Aim of the exercise
Locate each line in the records containing "Production". Copy it.

▼

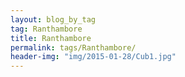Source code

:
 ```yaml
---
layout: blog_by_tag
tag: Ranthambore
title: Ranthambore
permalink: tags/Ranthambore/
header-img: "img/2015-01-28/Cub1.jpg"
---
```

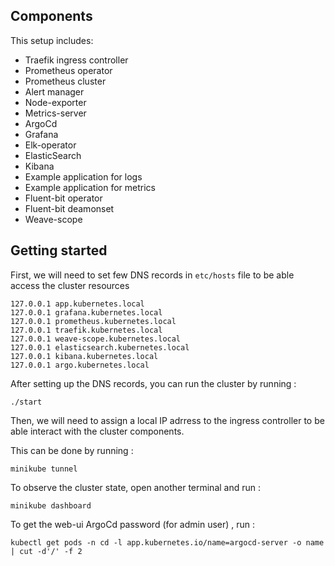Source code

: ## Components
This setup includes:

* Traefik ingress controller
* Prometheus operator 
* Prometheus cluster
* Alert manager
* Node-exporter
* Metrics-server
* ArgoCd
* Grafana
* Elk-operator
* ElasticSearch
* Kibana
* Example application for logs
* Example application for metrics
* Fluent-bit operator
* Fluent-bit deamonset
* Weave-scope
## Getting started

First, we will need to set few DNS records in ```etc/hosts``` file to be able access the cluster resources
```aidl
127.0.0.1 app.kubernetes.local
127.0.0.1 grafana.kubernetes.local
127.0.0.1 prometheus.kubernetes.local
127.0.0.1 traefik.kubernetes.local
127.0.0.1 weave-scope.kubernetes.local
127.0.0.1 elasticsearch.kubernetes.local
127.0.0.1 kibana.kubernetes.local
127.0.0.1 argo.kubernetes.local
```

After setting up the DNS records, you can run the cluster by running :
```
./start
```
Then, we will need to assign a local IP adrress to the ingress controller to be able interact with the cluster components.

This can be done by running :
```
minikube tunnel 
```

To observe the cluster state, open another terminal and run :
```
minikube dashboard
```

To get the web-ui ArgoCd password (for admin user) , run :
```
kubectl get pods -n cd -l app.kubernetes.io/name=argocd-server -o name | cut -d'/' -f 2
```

▲
▼

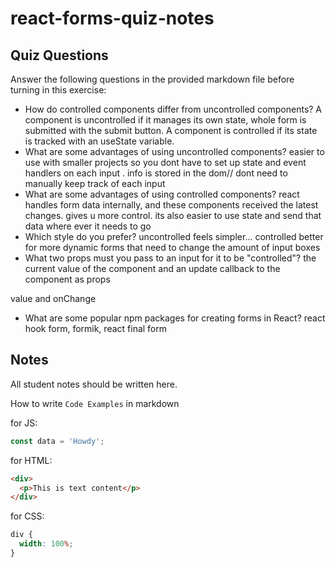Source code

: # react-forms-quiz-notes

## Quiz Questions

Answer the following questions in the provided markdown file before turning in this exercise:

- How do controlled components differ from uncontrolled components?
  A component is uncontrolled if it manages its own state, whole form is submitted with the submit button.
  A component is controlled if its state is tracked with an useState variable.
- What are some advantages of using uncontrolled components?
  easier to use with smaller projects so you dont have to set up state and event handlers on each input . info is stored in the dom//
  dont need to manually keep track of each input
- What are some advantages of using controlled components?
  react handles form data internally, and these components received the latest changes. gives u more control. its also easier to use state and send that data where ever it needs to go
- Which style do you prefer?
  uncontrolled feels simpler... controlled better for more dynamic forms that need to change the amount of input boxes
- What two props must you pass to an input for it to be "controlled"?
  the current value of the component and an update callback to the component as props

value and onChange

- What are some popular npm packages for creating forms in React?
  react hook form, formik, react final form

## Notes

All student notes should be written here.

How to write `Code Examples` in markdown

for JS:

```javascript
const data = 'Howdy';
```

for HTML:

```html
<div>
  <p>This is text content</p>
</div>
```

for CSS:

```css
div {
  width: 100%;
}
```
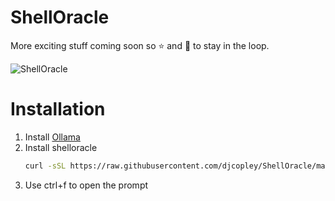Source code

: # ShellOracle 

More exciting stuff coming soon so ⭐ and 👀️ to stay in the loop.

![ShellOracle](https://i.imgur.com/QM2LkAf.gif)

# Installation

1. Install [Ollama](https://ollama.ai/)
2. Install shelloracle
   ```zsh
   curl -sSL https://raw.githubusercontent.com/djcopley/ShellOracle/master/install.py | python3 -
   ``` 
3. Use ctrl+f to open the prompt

▲
▼

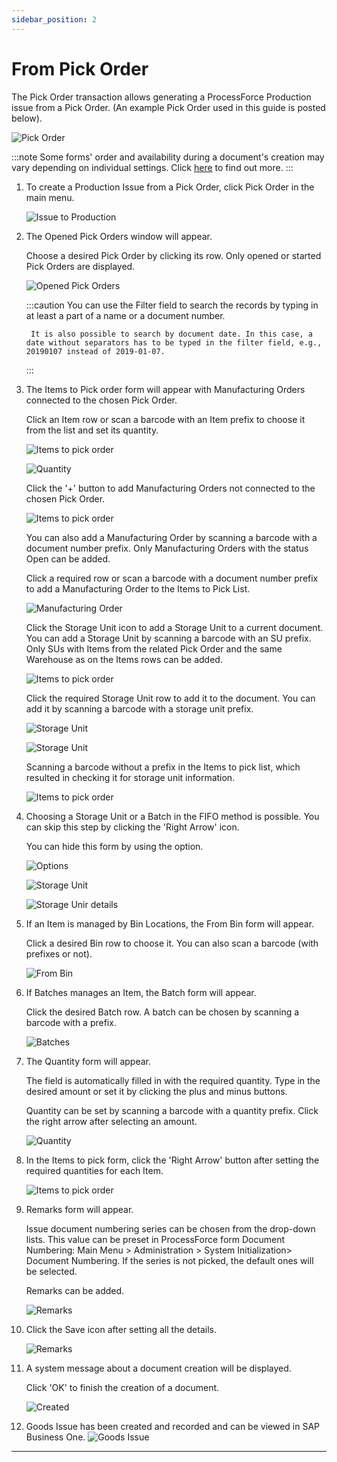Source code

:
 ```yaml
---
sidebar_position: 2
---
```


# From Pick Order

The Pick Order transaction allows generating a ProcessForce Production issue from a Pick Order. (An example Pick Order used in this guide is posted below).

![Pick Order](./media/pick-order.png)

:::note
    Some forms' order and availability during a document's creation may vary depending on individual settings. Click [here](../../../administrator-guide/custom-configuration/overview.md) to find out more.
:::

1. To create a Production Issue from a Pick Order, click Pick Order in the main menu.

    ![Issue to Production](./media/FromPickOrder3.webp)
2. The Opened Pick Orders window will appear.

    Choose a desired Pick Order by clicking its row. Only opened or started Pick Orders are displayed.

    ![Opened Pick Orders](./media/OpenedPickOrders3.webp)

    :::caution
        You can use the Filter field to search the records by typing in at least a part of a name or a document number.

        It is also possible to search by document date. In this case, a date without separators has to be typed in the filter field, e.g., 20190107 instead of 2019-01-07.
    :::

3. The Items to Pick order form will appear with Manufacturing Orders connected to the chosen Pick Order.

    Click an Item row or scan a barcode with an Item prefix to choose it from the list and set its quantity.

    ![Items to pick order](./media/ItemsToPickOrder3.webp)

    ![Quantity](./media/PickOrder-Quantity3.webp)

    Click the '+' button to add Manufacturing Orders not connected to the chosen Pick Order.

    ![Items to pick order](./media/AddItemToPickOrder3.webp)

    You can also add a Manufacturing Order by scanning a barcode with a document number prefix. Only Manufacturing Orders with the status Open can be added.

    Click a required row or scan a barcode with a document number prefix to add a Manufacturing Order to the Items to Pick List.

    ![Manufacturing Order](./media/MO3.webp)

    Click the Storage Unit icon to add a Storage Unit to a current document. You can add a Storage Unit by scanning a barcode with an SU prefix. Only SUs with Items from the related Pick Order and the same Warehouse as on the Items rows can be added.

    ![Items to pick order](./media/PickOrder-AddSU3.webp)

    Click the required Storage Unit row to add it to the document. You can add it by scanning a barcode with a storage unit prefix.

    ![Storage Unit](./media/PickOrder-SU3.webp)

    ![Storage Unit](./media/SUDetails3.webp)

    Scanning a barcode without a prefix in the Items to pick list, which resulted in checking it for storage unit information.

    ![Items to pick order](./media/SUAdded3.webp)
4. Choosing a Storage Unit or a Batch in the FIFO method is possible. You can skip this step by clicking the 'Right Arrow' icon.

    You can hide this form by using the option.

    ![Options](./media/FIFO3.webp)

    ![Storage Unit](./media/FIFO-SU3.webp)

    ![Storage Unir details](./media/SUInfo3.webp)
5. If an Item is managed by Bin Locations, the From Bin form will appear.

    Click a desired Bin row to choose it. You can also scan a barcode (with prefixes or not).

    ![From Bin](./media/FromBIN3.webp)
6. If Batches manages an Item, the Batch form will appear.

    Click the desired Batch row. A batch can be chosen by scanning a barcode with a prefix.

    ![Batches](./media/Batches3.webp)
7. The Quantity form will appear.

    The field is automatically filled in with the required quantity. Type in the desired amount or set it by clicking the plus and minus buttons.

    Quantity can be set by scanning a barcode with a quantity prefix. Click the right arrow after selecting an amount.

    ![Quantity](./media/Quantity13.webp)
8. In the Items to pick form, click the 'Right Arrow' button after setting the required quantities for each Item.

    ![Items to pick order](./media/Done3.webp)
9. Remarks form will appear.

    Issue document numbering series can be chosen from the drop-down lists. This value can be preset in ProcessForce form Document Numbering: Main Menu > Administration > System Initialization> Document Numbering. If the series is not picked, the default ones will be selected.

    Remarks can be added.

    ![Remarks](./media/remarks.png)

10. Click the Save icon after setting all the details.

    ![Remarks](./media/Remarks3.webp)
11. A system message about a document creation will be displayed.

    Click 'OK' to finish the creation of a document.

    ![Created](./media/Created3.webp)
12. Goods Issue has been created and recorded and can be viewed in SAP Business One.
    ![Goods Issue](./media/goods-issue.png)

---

▲

Answer for the task
The Pick Order transaction allows generating a ProcessForce Production issue from a Pick Order. (An example Pick Order used in this guide is posted below).
1. To create a Production Issue from a Pick Order, click Pick Order in the main menu.
    ![Issue to Production](./media/FromPickOrder3.webp)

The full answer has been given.